The three-part series "Anarquismo bibliotecario" defines a conceptual and practical framework grounded in the rejection of hierarchical structures in professional, institutional, and informational contexts. It critiques vertical models of management, the concentration of informational power in corporate and geopolitical centers, and advocates for horizontal organization, free access to knowledge, and community-oriented practice.
"Pasantías: ¿trabajo esclavo?" examines internship systems in Argentina, documenting cases of exploitation, lack of training, and institutional negligence, while highlighting the normalization of abusive practices within professional formation. "Vocación de servicio" critiques internal divisions within the profession, particularly between credentialed and non-credentialed practitioners, emphasizing service, experience, and social engagement over formal status.

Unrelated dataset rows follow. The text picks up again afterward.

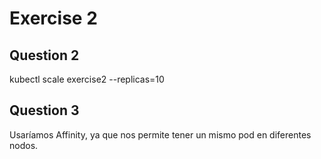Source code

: # Exercise 2

## Question 2

kubectl scale exercise2 --replicas=10

## Question 3

Usaríamos Affinity, ya que nos permite tener un mismo pod en diferentes nodos.

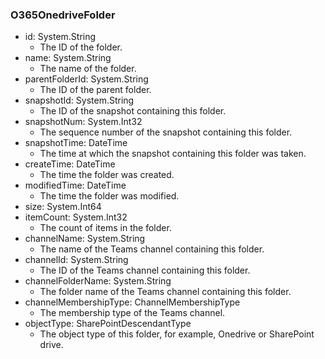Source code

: ### O365OnedriveFolder
- id: System.String
  - The ID of the folder.
- name: System.String
  - The name of the folder.
- parentFolderId: System.String
  - The ID of the parent folder.
- snapshotId: System.String
  - The ID of the snapshot containing this folder.
- snapshotNum: System.Int32
  - The sequence number of the snapshot containing this folder.
- snapshotTime: DateTime
  - The time at which the snapshot containing this folder was taken.
- createTime: DateTime
  - The time the folder was created.
- modifiedTime: DateTime
  - The time the folder was modified.
- size: System.Int64
- itemCount: System.Int32
  - The count of items in the folder.
- channelName: System.String
  - The name of the Teams channel containing this folder.
- channelId: System.String
  - The ID of the Teams channel containing this folder.
- channelFolderName: System.String
  - The folder name of the Teams channel containing this folder.
- channelMembershipType: ChannelMembershipType
  - The membership type of the Teams channel.
- objectType: SharePointDescendantType
  - The object type of this folder, for example, Onedrive or SharePoint drive.
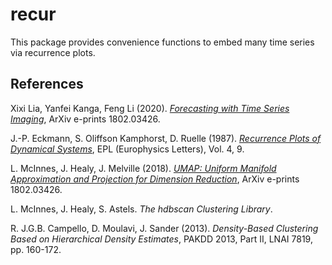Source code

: 
<!-- README.md is generated from README.Rmd. Please edit that file -->

# recur

<!-- badges: start -->

<!-- badges: end -->

This package provides convenience functions to embed many time series
via recurrence plots.

## References

Xixi Lia, Yanfei Kanga, Feng Li (2020). [*Forecasting with Time Series
Imaging*](https://arxiv.org/abs/1904.08064), ArXiv e-prints 1802.03426.

J.-P. Eckmann, S. Oliffson Kamphorst, D. Ruelle (1987). [*Recurrence
Plots of Dynamical
Systems*](https://iopscience.iop.org/article/10.1209/0295-5075/4/9/004),
EPL (Europhysics Letters), Vol. 4, 9.

L. McInnes, J. Healy, J. Melville (2018). [*UMAP: Uniform Manifold
Approximation and Projection for Dimension
Reduction*](https://arxiv.org/abs/1802.03426), ArXiv e-prints
1802.03426.

L. McInnes, J. Healy, S. Astels. *The hdbscan Clustering Library*.

R. J.G.B. Campello, D. Moulavi, J. Sander (2013). *Density-Based
Clustering Based on Hierarchical Density Estimates*, PAKDD 2013, Part
II, LNAI 7819, pp. 160-172.
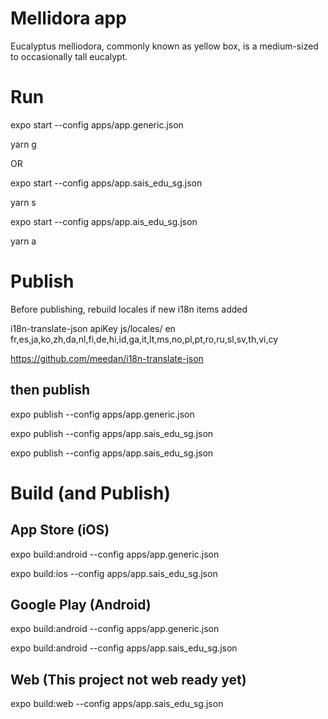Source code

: # Mellidora app

Eucalyptus melliodora, commonly known as yellow box, is a medium-sized to occasionally tall eucalypt.


# Run

expo start --config apps/app.generic.json

yarn g

OR

expo start --config apps/app.sais_edu_sg.json

yarn s

expo start --config apps/app.ais_edu_sg.json

yarn a

# Publish

Before publishing, rebuild locales if new i18n items added

i18n-translate-json apiKey js/locales/ en fr,es,ja,ko,zh,da,nl,fi,de,hi,id,ga,it,lt,ms,no,pl,pt,ro,ru,sl,sv,th,vi,cy

https://github.com/meedan/i18n-translate-json


## then publish


expo publish --config apps/app.generic.json

expo publish --config apps/app.sais_edu_sg.json

expo publish --config apps/app.sais_edu_sg.json

# Build (and Publish)

## App Store (iOS)

expo build:android --config apps/app.generic.json

expo build:ios --config apps/app.sais_edu_sg.json

## Google Play (Android)

expo build:android --config apps/app.generic.json

expo build:android --config apps/app.sais_edu_sg.json

## Web (This project not web ready yet)

expo build:web --config apps/app.sais_edu_sg.json
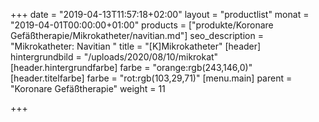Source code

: +++
date = "2019-04-13T11:57:18+02:00"
layout = "productlist"
monat = "2019-04-01T00:00:00+01:00"
products = ["produkte/Koronare Gefäßtherapie/Mikrokatheter/navitian.md"]
seo_description = "Mikrokatheter: Navitian "
title = "[K]Mikrokatheter"
[header]
hintergrundbild = "/uploads/2020/08/10/mikrokat"
[header.hintergrundfarbe]
farbe = "orange:rgb(243,146,0)"
[header.titelfarbe]
farbe = "rot:rgb(103,29,71)"
[menu.main]
parent = "Koronare Gefäßtherapie"
weight = 11

+++
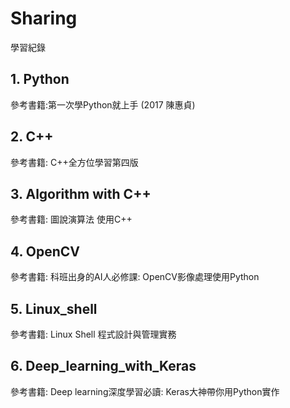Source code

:# Sharing
學習紀錄
## 1. Python
參考書籍:第一次學Python就上手 (2017 陳惠貞)
## 2. C++
參考書籍: C++全方位學習第四版
## 3. Algorithm with C++
參考書籍: 圖說演算法 使用C++
## 4. OpenCV
參考書籍: 科班出身的AI人必修課: OpenCV影像處理使用Python
## 5. Linux_shell
參考書籍: Linux Shell 程式設計與管理實務
## 6. Deep_learning_with_Keras
參考書籍: Deep learning深度學習必讀: Keras大神帶你用Python實作

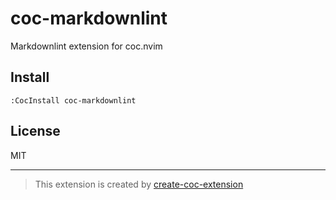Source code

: # coc-markdownlint

Markdownlint extension for coc.nvim

## Install

`:CocInstall coc-markdownlint`

## License

MIT

---
> This extension is created by [create-coc-extension](https://github.com/fannheyward/create-coc-extension)

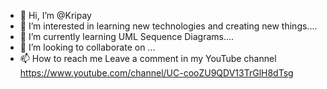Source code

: - 👋 Hi, I’m @Kripay
- 👀 I’m interested in learning new technologies and creating new things....
- 🌱 I’m currently learning UML Sequence Diagrams....
- 💞️ I’m looking to collaborate on ...
- 📫 How to reach me Leave a comment in my YouTube channel https://www.youtube.com/channel/UC-cooZU9QDV13TrGlH8dTsg

<!---
Kripay/Kripay is a ✨ special ✨ repository because its `README.md` (this file) appears on your GitHub profile.
You can click the Preview link to take a look at your changes.
--->
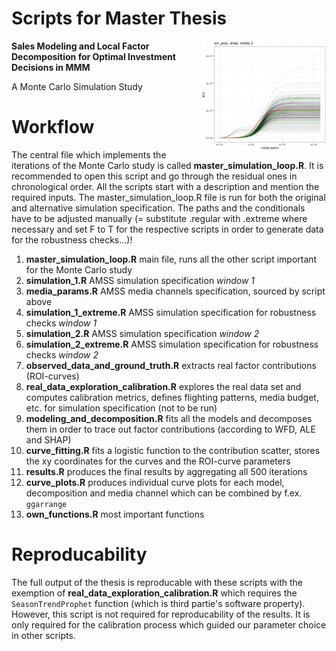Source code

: # Scripts for Master Thesis
<img src="Figures/emblem.png" width=200 align="right">

**Sales Modeling and Local Factor Decomposition for Optimal Investment Decisions in MMM**

A Monte Carlo Simulation Study


# Workflow
The central file which implements the iterations of the Monte Carlo study is called **master_simulation_loop.R**. It is recommended to open this script and go through the residual ones in chronological order. All the scripts start with a description and mention the required inputs. The master_simulation_loop.R file is run for both the original and alternative simulation specification. The paths and the conditionals have to be adjusted manually (= substitute .regular with .extreme where necessary and set F to T for the respective scripts in order to generate data for the robustness checks...)!

1. **master_simulation_loop.R** main file, runs all the other script important for the Monte Carlo study
2. **simulation_1.R** AMSS simulation specification *window 1*
3. **media_params.R** AMSS media channels specification, sourced by script above
4. **simulation_1_extreme.R** AMSS simulation specification for robustness checks *window 1*
5. **simulation_2.R** AMSS simulation specification *window 2*
6. **simulation_2_extreme.R** AMSS simulation specification for robustness checks *window 2*
7. **observed_data_and_ground_truth.R** extracts real factor contributions (ROI-curves)
8. **real_data_exploration_calibration.R** explores the real data set and computes calibration metrics, defines flighting patterns, media budget, etc. for simulation specification (not to be run)
9. **modeling_and_decomposition.R** fits all the models and decomposes them in order to trace out factor contributions (according to WFD, ALE and SHAP)
10. **curve_fitting.R** fits a logistic function to the contribution scatter, stores the xy coordinates for the curves and the ROI-curve parameters
11. **results.R** produces the final results by aggregating all 500 iterations
12. **curve_plots.R** produces individual curve plots for each model, decomposition and media channel which can be combined by f.ex. `ggarrange`
13. **own_functions.R** most important functions


# Reproducability
The full output of the thesis is reproducable with these scripts with the exemption of **real_data_exploration_calibration.R** which requires the `SeasonTrendProphet` function (which is third partie's software property). However, this script is not required for reproducability of the results. It is only required for the calibration process which guided our parameter choice in other scripts.
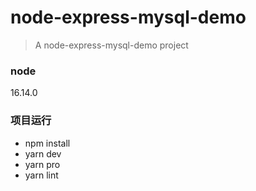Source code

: # node-express-mysql-demo
> A node-express-mysql-demo project

### node
16.14.0

### 项目运行
- npm install
- yarn dev
- yarn pro
- yarn lint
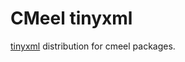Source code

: # CMeel tinyxml

[tinyxml](https://sourceforge.net/projects/tinyxml/) distribution for cmeel packages.
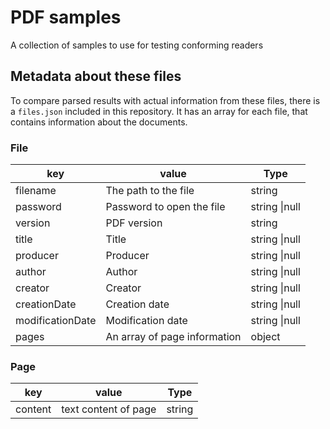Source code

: # PDF samples

A collection of samples to use for testing conforming readers

## Metadata about these files

To compare parsed results with actual information from these files, there is a `files.json` included in this repository. It has an array for each file, that contains information about the documents.

### File

| key              | value                        | Type          |
|------------------|------------------------------|---------------|
| filename         | The path to the file         | string        |
| password         | Password to open the file    | string \|null |
| version          | PDF version                  | string        |
| title            | Title                        | string \|null |
| producer         | Producer                     | string \|null |
| author           | Author                       | string \|null |
| creator          | Creator                      | string \|null |
| creationDate     | Creation date                | string \|null |
| modificationDate | Modification date            | string \|null |
| pages            | An array of page information | object        |

### Page

| key     | value                | Type   |
|---------|----------------------|--------|
| content | text content of page | string |
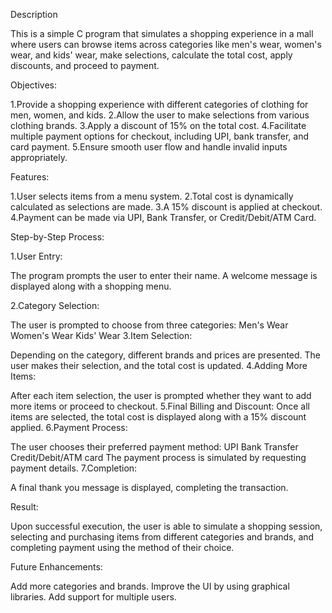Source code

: Description

This is a simple C program that simulates a shopping experience in a mall where users can browse items across categories like men's wear, women's wear, and kids' wear, make selections, calculate the total cost, apply discounts, and proceed to payment.

Objectives:

1.Provide a shopping experience with different categories of clothing for men, women, and kids.
2.Allow the user to make selections from various clothing brands.
3.Apply a discount of 15% on the total cost.
4.Facilitate multiple payment options for checkout, including UPI, bank transfer, and card payment.
5.Ensure smooth user flow and handle invalid inputs appropriately.

Features:

1.User selects items from a menu system.
2.Total cost is dynamically calculated as selections are made.
3.A 15% discount is applied at checkout.
4.Payment can be made via UPI, Bank Transfer, or Credit/Debit/ATM Card.

Step-by-Step Process:

1.User Entry:

The program prompts the user to enter their name.
A welcome message is displayed along with a shopping menu.

2.Category Selection:

The user is prompted to choose from three categories:
Men's Wear
Women's Wear
Kids' Wear
3.Item Selection:

Depending on the category, different brands and prices are presented.
The user makes their selection, and the total cost is updated.
4.Adding More Items:

After each item selection, the user is prompted whether they want to add more items or proceed to checkout.
5.Final Billing and Discount:
Once all items are selected, the total cost is displayed along with a 15% discount applied.
6.Payment Process:

The user chooses their preferred payment method:
UPI
Bank Transfer
Credit/Debit/ATM card
The payment process is simulated by requesting payment details.
7.Completion:

A final thank you message is displayed, completing the transaction.

Result:

Upon successful execution, the user is able to simulate a shopping session, selecting and purchasing items from different categories and brands, and completing payment using the method of their choice.

Future Enhancements:

Add more categories and brands.
Improve the UI by using graphical libraries.
Add support for multiple users.
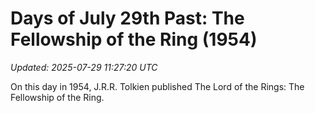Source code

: # Days of July 29th Past: The Fellowship of the Ring (1954)

_Updated: 2025-07-29 11:27:20 UTC_

On this day in 1954, J.R.R. Tolkien published The Lord of the Rings: The Fellowship of the Ring.

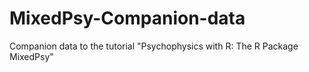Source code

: # MixedPsy-Companion-data
Companion data to the tutorial "Psychophysics with R: The R Package MixedPsy"
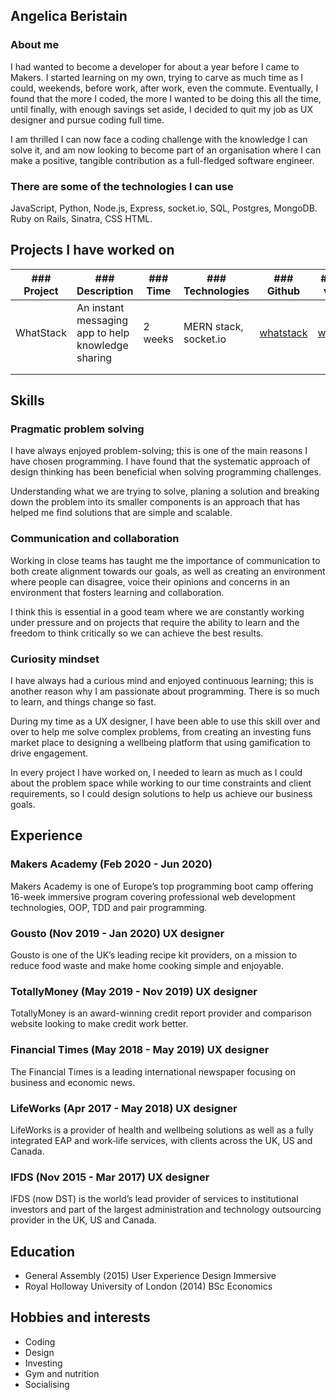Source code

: ## Angelica Beristain

### About me

I had wanted to become a developer for about a year before I came to Makers. I started learning on my own, trying to carve as much time as I could, weekends, before work, after work, even the commute. Eventually, I found that the more I coded, the more I wanted to be doing this all the time, until finally, with enough savings set aside, I decided to quit my job as UX designer and pursue coding full time.

I am thrilled I can now face a coding challenge with the knowledge I can solve it, and am now looking to become part of an organisation where I can make a positive, tangible contribution as a full-fledged software engineer.

### There are some of the technologies I can use

JavaScript, Python, Node.js, Express, socket.io, SQL, Postgres, MongoDB.
Ruby on Rails, Sinatra, CSS HTML.

## Projects I have worked on

| ### Project | ### Description                                    | ### Time | ### Technologies      | ### Github                                           | ### Live version                              |
| ----------- | -------------------------------------------------- | -------- | --------------------- | ---------------------------------------------------- | --------------------------------------------- |
| WhatStack   | An instant messaging app to help knowledge sharing | 2 weeks  | MERN stack, socket.io | [whatstack](https://github.com/FayeCarter/WhatStack) | [whatstack](https://whatstack.herokuapp.com/) |
|             |                                                    |          |                       |                                                      |                                               |
|             |                                                    |          |                       |                                                      |                                               |

## Skills

### Pragmatic problem solving

I have always enjoyed problem-solving; this is one of the main reasons I have chosen programming. I have found that the systematic approach of design thinking has been beneficial when solving programming challenges.

Understanding what we are trying to solve, planing a solution and breaking down the problem into its smaller components is an approach that has helped me find solutions that are simple and scalable.

### Communication and collaboration

Working in close teams has taught me the importance of communication to both create alignment towards our goals, as well as creating an environment where people can disagree, voice their opinions and concerns in an environment that fosters learning and collaboration.

I think this is essential in a good team where we are constantly working under pressure and on projects that require the ability to learn and the freedom to think critically so we can achieve the best results.

### Curiosity mindset

I have always had a curious mind and enjoyed continuous learning; this is another reason why I am passionate about programming. There is so much to learn, and things change so fast.

During my time as a UX designer, I have been able to use this skill over and over to help me solve complex problems, from creating an investing funs market place to designing a wellbeing platform that using gamification to drive engagement.

In every project I have worked on, I needed to learn as much as I could about the problem space while working to our time constraints and client requirements, so I could design solutions to help us achieve our business goals.

## Experience

### Makers Academy (Feb 2020 - Jun 2020)

Makers Academy is one of Europe’s top programming boot camp offering 16-week immersive program covering professional web development technologies, OOP, TDD and pair programming.

### Gousto (Nov 2019 - Jan 2020) UX designer

Gousto is one of the UK’s leading recipe kit providers, on a mission to reduce food waste and make home cooking simple and enjoyable.

### TotallyMoney (May 2019 - Nov 2019) UX designer

TotallyMoney is an award-winning credit report provider and comparison website looking to make credit work better.

### Financial Times (May 2018 - May 2019) UX designer

The Financial Times is a leading international newspaper focusing on business and economic news.

### LifeWorks (Apr 2017 - May 2018) UX designer

LifeWorks is a provider of health and wellbeing solutions as well as a fully integrated EAP and work‑life services, with clients across the UK, US and Canada.

### IFDS (Nov 2015 - Mar 2017) UX designer

IFDS (now DST) is the world’s lead provider of services to institutional investors and part of the largest administration and technology outsourcing provider in the UK, US and Canada.

## Education

- General Assembly (2015) User Experience Design Immersive
- Royal Holloway University of London (2014) BSc Economics

## Hobbies and interests

- Coding
- Design
- Investing
- Gym and nutrition
- Socialising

"Dioses de la bibliotecología" addresses professional hierarchies and elitism, describing the construction of authority based on titles and institutional position, and contrasting it with forms of respect grounded in knowledge and practice. "Estatus de ciencia" questions the classification of librarianship as a science, arguing that its objects of study resist prediction and formalization, and positioning the discipline closer to technique or practice than to scientific law.
"Las 'leyes' de Ranganathan" offers a critical reading of the five laws of library science, contrasting their normative formulation with actual institutional practices, including restricted access, bureaucratic procedures, and structural limitations that hinder user engagement. "Espinas ocultas" examines ideological bias embedded in classification systems, particularly the persistence of colonial and hierarchical terminology in controlled vocabularies.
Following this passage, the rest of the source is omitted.